Screen violence — which includes violence in video games, television shows and movies — is associated with aggressive behavior, aggressive thoughts and angry feelings in children, according to a policy statement released by the American Academy of Pediatrics early Monday.
“Screen violence, particularly when it is real but even if it is virtual, is quite traumatic for children regardless of age,” said Dr. Dimitri Christakis, director of the Center for Child Health, Behavior and Development at Seattle Children’s Research Institute and lead author of the statement.
“It is not uncommon to see increases in nightmares, sleep disturbances and increased general anxiety in the wake of these events. While it is true that the horrific events of this past week can happen at any time, the real risk to individuals remains low,” he said. “Children need [that] reassurance.”

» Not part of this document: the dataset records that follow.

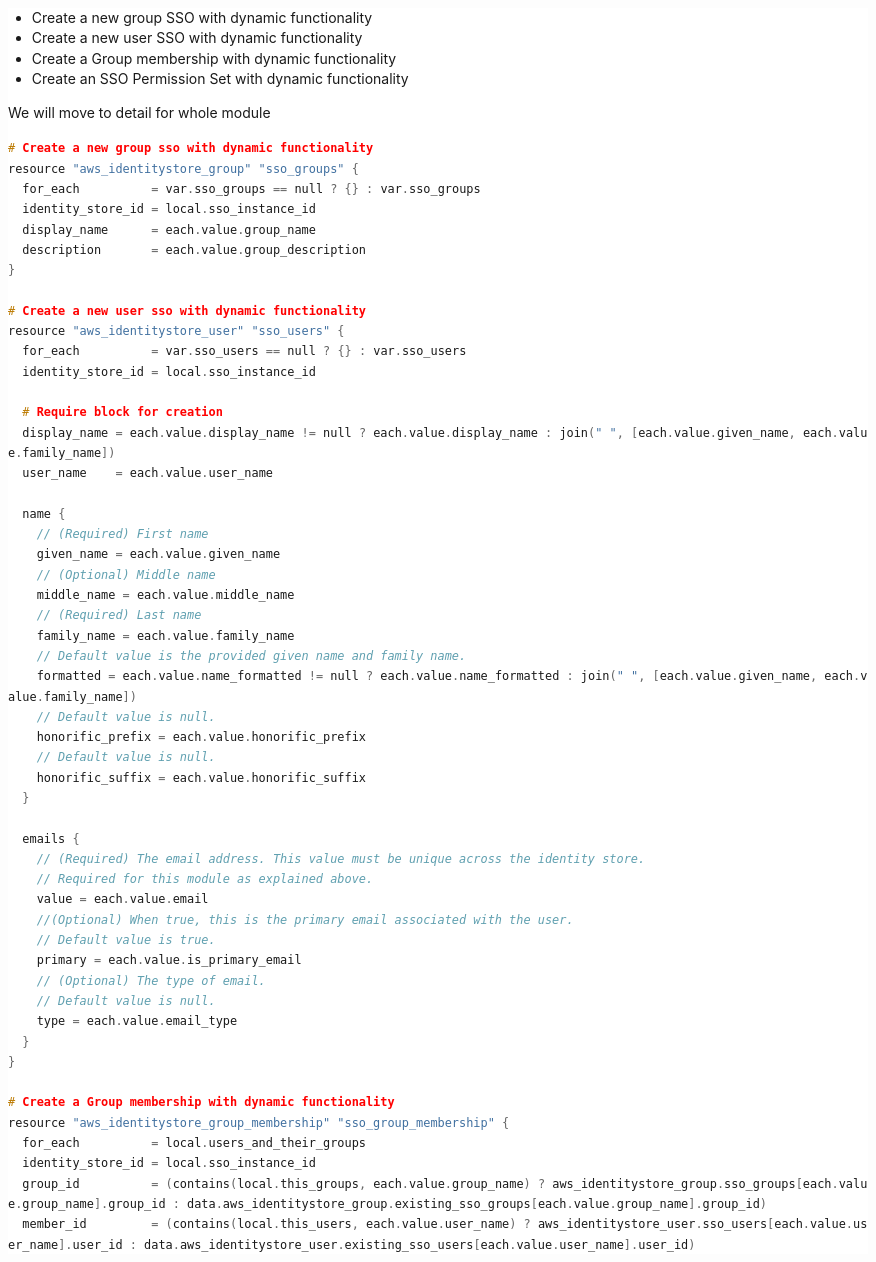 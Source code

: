 - Create a new group SSO with dynamic functionality
- Create a new user SSO with dynamic functionality
- Create a Group membership with dynamic functionality
- Create an SSO Permission Set with dynamic functionality

We will move to detail for whole module

```c title="main.tf"
# Create a new group sso with dynamic functionality
resource "aws_identitystore_group" "sso_groups" {
  for_each          = var.sso_groups == null ? {} : var.sso_groups
  identity_store_id = local.sso_instance_id
  display_name      = each.value.group_name
  description       = each.value.group_description
}

# Create a new user sso with dynamic functionality
resource "aws_identitystore_user" "sso_users" {
  for_each          = var.sso_users == null ? {} : var.sso_users
  identity_store_id = local.sso_instance_id

  # Require block for creation
  display_name = each.value.display_name != null ? each.value.display_name : join(" ", [each.value.given_name, each.value.family_name])
  user_name    = each.value.user_name

  name {
    // (Required) First name
    given_name = each.value.given_name
    // (Optional) Middle name
    middle_name = each.value.middle_name
    // (Required) Last name
    family_name = each.value.family_name
    // Default value is the provided given name and family name.
    formatted = each.value.name_formatted != null ? each.value.name_formatted : join(" ", [each.value.given_name, each.value.family_name])
    // Default value is null.
    honorific_prefix = each.value.honorific_prefix
    // Default value is null.
    honorific_suffix = each.value.honorific_suffix
  }

  emails {
    // (Required) The email address. This value must be unique across the identity store.
    // Required for this module as explained above.
    value = each.value.email
    //(Optional) When true, this is the primary email associated with the user.
    // Default value is true.
    primary = each.value.is_primary_email
    // (Optional) The type of email.
    // Default value is null.
    type = each.value.email_type
  }
}

# Create a Group membership with dynamic functionality
resource "aws_identitystore_group_membership" "sso_group_membership" {
  for_each          = local.users_and_their_groups
  identity_store_id = local.sso_instance_id
  group_id          = (contains(local.this_groups, each.value.group_name) ? aws_identitystore_group.sso_groups[each.value.group_name].group_id : data.aws_identitystore_group.existing_sso_groups[each.value.group_name].group_id)
  member_id         = (contains(local.this_users, each.value.user_name) ? aws_identitystore_user.sso_users[each.value.user_name].user_id : data.aws_identitystore_user.existing_sso_users[each.value.user_name].user_id)
```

For the statement, which was published in the journal Pediatrics, Christakis and colleagues reviewed and summarized more than a dozen studies and meta-analyses about the effects of virtual violence and aggression on children’s attitudes and behaviors. They defined virtual violence as forms of violence experienced or witnessed virtually on a screen.
After the review, the statement authors made specific recommendations for doctors, parents, the media industry and policy makers to better prohibit easy access to violent media for young children.
“Parents should be mindful of their children’s media diet and reduce virtual violence especially if their child shows any aggressive tendencies,” Christakis said.
During a time of much conflict in the news, Christakis advises parents to reassure their children that there are still mostly good people in the world. He recommends that parents show children stories of people helping each other, and not hurting each other.
“We have done research showing that such eventsfrighten children,” said Brad Bushman, professor of communication and psychology at Ohio State University, who was not involved in the new statement.
The statement authors also called for the federal government to oversee the development of its own media rating system, rather than relying on the entertainment industry’s rating of violent content in video games, movies and television.
“We know from hundreds of studies on thousands of children that there is a link between ‘virtual violence’ and real-world aggression,” Christakis said. “On average, the effect is in what we would deem the small to moderate range, but equivalent to the link between passive smoke exposure and lung cancer — something that municipalities have reacted to by enacting non-smoking ordinances.”
Christakis is quick to point out that there are benefits when children consume nonviolent media. For instance, he led a 2013 study that found that prosocial and educational screen time — including television and video games — can significantly enhance social and emotional competence in children.
What do other scientists think of the new statement? Dr. Douglas Gentile, a professor of psychology at Iowa State University who has studied screen time and children, said the new statement suggests that often it’s not the quantity of media but the quality that can influence aggression in children.
“Often, there are people who like to take extreme positions. Either the studies show games are creating a generation of shooters, which the science does not support, or they say there is no evidence that there are harmful effects, which the science also doesn’t support,” Gentile said.
“It is important to have our public health organizations do these types of reviews so the public can cut through all of that opinion out there,” he said. “Everyone has an opinion, but not all opinions are supported by the science.”